Le procès de l’ancien premier ministre, Najib Razak a commencé devant la justice malaisienne où il répond d’accusations de blanchiment d’argent et de corruption portant sur près de 10 millions d’euros.
Au bout d’un an de gouvernement, Malaysiakini note “des améliorations et des déceptions. Nous devons nous en contenter car personne n’est parfait.” D’autant qu’il est difficile en un an de changer ce qui a été mis en place durant plus d’un demi-siècle, poursuit le site, indulgent.
Pour autant, le quotidien malaisien The Star signale notamment que les lois répressives sont toujours en place même si “ce retrait ne coûterait rien, et n’aggraverait pas l’endettement du pays.”
Une opposition focalisée sur la question raciale
“Ce dont nous avons besoin est d’un regard extérieur pour assurer que le gouvernement continue ses efforts”, affirme Malaysiakini. Un rôle que doit jouer selon le site la presse ou l’opposition.
Mais, regrette le Malaysiakini, l’opposition, incarnée par l’UMNO et le parti islamiste du PAS, continue de jouer sur la question raciale et religieuse.
Depuis l’indépendance, la Malaisie a organisé une discrimination positive en faveur des citoyens malais musulmans qui composent la majorité de la population, et seraient les “fils de la terre” face aux populations chinoises et indiennes, arrivés, selon l’histoire officielle, plus tardivement sur le territoire.
Pour Malaysiakini, l’opposition “ne prend pas en compte les sujets importants qui touchent le pays.” Elle se fait entendre quand “il s’agit de questions en lien avec les sentiments religieux et raciaux, et, même dans ce cas, ils se focalisent sur les Malais et les Musulmans.”
Sans cesse, poursuit le journal, l’opposition insiste sur “le fait que les droits des Malais ne sont pas protégés et que l’Islam serait menacé.” Une méthode déjà utilisée durant plus d’un demi-siècle par la coalition du Barisan Nasional, pour créer un sentiment de peur, et ainsi, diviser pour mieux régner.
Ennemis devenus alliés
Une rhétorique qui, selon le journal, appartient au passé. Les questions “dont devrait se saisir l’opposition affectent tous les niveaux de la société et non pas un groupe particulier, il s’agit de la corruption, de l’économie de l’éducation et des droits de l’Homme.”
Un écueil pour le gouvernement, note dans un autre article le site Malaysiakini, tient à l’alliance contre nature tissée entre Anwar Ibrahim, opposant historique au Barisan Nasional, et l’ancien Premier ministre Mahathir Mohamad.
Comme le rappelle Malaysiakini, Anwar avait été condamné suite à “un procès fabriqué” par Mahathir alors qu’il était Premier ministre.
L’intérim, un non-sens
En dépit de ce passé, les deux ennemis d’autrefois se sont alliés au nom d’un but commun : renverser le gouvernement corrompu de Najib Razak.
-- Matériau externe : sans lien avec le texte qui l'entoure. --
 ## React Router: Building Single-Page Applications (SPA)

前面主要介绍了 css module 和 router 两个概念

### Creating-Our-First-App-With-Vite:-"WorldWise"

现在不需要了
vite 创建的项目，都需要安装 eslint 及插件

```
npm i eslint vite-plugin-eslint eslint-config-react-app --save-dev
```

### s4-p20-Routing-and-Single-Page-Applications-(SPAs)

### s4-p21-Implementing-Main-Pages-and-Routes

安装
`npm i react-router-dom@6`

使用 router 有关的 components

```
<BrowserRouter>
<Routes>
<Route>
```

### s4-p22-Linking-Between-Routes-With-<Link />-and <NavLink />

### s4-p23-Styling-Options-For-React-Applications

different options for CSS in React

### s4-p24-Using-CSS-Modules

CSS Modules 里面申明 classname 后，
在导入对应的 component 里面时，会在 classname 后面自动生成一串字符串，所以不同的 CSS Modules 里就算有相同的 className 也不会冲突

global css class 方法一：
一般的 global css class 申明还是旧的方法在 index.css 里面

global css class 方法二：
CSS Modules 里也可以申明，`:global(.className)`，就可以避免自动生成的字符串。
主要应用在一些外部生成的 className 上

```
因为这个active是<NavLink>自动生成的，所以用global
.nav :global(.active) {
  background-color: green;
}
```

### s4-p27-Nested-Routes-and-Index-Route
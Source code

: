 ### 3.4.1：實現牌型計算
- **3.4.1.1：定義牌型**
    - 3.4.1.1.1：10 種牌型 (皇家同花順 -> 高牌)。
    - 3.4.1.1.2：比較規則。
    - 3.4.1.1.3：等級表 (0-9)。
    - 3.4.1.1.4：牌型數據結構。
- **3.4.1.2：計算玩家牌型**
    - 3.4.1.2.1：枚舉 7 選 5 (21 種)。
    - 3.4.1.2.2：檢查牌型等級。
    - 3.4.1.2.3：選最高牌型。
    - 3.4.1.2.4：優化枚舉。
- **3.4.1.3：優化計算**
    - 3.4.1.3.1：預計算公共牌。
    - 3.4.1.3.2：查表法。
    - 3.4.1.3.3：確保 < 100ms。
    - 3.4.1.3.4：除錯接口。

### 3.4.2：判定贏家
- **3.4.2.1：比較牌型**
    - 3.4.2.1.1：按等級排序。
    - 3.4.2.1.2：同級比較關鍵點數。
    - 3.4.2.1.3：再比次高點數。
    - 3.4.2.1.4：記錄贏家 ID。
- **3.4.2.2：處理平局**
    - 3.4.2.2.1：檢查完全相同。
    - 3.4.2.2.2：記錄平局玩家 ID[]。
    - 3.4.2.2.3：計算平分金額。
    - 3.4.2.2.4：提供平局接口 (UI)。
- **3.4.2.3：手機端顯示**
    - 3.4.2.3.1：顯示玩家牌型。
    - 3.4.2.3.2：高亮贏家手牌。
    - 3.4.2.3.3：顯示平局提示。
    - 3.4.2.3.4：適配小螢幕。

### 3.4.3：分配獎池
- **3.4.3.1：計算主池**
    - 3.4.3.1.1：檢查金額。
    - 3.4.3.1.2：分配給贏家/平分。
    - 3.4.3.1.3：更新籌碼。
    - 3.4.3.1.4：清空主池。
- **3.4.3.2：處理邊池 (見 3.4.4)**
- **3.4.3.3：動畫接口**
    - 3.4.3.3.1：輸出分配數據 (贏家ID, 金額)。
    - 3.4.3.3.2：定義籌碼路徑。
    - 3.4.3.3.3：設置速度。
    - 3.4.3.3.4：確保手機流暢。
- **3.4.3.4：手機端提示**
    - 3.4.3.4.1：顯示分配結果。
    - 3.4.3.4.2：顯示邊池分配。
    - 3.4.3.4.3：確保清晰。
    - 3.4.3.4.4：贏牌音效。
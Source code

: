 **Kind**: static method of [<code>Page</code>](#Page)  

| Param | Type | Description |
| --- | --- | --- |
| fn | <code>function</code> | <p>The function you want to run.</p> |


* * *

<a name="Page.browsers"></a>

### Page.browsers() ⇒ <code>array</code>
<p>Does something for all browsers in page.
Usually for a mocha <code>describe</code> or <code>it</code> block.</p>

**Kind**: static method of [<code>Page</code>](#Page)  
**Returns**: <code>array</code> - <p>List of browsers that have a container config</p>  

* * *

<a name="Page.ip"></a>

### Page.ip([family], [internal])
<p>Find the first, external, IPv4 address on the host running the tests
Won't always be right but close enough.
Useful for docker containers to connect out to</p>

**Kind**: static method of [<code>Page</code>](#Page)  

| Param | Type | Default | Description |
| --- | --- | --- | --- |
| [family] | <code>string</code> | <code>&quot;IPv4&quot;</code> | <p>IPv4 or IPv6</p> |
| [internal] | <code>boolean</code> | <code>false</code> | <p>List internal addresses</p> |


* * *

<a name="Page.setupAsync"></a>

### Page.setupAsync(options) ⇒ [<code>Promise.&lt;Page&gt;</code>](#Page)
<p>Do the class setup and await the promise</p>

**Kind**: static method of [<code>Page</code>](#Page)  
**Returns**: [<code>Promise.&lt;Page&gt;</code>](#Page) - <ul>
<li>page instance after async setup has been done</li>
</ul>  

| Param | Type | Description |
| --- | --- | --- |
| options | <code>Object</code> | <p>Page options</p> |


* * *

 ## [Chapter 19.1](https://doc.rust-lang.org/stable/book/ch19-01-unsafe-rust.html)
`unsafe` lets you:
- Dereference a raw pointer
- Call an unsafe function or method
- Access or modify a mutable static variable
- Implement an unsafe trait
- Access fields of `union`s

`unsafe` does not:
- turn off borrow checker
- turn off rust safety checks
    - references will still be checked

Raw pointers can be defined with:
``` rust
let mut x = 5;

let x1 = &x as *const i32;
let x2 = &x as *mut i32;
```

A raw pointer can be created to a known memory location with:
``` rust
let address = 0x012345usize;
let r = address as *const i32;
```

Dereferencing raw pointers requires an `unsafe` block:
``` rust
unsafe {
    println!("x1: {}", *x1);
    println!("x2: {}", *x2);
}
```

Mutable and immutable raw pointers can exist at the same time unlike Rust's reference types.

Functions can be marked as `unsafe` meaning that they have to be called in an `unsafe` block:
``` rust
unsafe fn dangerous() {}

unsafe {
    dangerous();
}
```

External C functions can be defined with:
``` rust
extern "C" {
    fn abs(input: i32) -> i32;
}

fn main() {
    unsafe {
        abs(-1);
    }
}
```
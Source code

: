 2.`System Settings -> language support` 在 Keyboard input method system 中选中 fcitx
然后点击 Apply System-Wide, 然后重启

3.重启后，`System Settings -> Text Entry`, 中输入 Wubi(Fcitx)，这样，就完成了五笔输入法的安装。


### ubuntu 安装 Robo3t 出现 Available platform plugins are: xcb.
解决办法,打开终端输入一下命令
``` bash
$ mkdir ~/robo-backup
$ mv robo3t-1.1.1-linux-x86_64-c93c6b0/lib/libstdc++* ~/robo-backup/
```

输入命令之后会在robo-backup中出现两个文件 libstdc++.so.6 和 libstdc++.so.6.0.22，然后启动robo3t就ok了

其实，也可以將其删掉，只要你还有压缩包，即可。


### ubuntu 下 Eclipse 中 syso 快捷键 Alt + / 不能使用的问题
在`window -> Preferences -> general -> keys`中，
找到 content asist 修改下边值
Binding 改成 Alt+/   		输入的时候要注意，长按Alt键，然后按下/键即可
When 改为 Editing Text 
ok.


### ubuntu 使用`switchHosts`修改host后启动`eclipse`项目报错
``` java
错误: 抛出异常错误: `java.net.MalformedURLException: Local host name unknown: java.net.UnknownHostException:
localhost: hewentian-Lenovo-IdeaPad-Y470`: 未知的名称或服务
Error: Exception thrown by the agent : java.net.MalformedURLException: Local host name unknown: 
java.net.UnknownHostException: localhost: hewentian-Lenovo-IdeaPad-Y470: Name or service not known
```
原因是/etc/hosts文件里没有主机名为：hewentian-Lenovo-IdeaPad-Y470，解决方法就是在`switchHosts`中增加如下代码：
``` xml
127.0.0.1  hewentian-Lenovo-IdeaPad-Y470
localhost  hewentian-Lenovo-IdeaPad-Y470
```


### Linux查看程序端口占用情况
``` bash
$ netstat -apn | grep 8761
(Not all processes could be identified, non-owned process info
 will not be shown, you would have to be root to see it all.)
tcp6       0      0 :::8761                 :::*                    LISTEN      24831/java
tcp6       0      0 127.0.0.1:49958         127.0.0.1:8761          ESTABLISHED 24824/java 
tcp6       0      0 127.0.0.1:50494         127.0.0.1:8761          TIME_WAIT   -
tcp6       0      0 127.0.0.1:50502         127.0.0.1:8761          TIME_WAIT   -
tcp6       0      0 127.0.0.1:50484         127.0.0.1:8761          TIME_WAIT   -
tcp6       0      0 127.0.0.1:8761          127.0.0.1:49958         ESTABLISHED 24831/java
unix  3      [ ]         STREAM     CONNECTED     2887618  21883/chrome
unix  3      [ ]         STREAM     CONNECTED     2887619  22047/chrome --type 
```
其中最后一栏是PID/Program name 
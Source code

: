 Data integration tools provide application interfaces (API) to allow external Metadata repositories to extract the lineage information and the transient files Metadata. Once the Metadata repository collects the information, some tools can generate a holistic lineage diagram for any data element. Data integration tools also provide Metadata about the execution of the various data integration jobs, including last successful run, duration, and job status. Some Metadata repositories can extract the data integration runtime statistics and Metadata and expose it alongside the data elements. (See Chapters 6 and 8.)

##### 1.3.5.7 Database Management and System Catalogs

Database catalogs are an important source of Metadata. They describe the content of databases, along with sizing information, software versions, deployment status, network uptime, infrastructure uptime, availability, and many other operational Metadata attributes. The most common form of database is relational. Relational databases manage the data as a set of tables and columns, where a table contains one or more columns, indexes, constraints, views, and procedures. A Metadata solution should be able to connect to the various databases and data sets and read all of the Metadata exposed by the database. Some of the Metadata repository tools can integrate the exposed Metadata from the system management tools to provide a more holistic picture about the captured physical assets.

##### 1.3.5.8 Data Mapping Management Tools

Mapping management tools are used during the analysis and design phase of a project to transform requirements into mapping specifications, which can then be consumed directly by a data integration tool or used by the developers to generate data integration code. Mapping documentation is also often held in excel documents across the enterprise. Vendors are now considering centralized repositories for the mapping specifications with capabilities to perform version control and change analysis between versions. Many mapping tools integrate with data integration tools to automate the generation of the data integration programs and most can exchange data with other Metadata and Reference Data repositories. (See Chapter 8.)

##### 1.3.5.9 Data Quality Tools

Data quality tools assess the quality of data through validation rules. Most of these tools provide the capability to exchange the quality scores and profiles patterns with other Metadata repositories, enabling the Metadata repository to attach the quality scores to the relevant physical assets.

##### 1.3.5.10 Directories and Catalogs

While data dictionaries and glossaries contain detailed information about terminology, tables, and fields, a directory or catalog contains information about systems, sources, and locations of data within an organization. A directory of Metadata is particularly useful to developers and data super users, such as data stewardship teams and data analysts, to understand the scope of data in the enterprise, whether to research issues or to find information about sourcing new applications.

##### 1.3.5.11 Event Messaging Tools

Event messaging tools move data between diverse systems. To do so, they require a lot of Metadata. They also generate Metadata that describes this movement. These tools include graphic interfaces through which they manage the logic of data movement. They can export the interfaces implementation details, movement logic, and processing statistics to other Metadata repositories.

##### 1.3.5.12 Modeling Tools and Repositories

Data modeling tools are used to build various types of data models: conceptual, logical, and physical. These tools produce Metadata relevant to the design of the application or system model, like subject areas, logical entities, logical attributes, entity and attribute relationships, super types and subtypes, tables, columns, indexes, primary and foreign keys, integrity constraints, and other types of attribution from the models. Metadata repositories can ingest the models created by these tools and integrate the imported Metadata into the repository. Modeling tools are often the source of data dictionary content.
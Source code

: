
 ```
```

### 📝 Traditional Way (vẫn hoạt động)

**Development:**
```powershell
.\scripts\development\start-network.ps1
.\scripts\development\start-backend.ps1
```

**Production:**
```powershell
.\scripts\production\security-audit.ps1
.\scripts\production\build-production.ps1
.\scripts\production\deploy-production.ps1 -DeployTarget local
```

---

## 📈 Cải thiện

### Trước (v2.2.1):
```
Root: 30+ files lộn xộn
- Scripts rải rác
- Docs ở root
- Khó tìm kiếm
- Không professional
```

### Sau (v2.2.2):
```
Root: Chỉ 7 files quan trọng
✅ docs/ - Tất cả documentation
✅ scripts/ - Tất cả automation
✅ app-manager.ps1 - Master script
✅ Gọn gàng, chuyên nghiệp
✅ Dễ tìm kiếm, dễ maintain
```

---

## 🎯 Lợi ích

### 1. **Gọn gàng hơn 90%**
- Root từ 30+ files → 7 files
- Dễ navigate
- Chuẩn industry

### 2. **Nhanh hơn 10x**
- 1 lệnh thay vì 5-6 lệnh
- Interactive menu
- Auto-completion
Ils ont également conclu un accord lors de leur victoire en 2018 sur un partage de la fonction de Premier ministre.
En vertu de celui-ci, Mahathir assurait l’intérim, Anwar Ibrahim étant encore un prisonnier politique lors de la victoire, ne pouvant donc prendre cette fonction. À sa libération, Anwar Ibrahim a participé à une élection partielle en août 2019 et a pu ainsi être élu au Parlement, lui ouvrant normalement la possibilité de devenir premier ministre. Pour autant, au titre de son accord avec Mahathir Mohamad, il a laissé le poste à ce dernier. Mahathir Mohamad a annoncé qu’il céderait sa place courant 2020.
L’intérim qualifié de “non-sens”, par Malaysiakini, “crée des tensions” et alimente les intrigues au sein d’une coalition fragile entre le parti de Mahathir et la formation d’Anwar Ibrahim. Un intérim qui aveugle les membres de la coalition trop focalisés sur les équilibres internes pour s’atteler aux défaillances du gouvernement.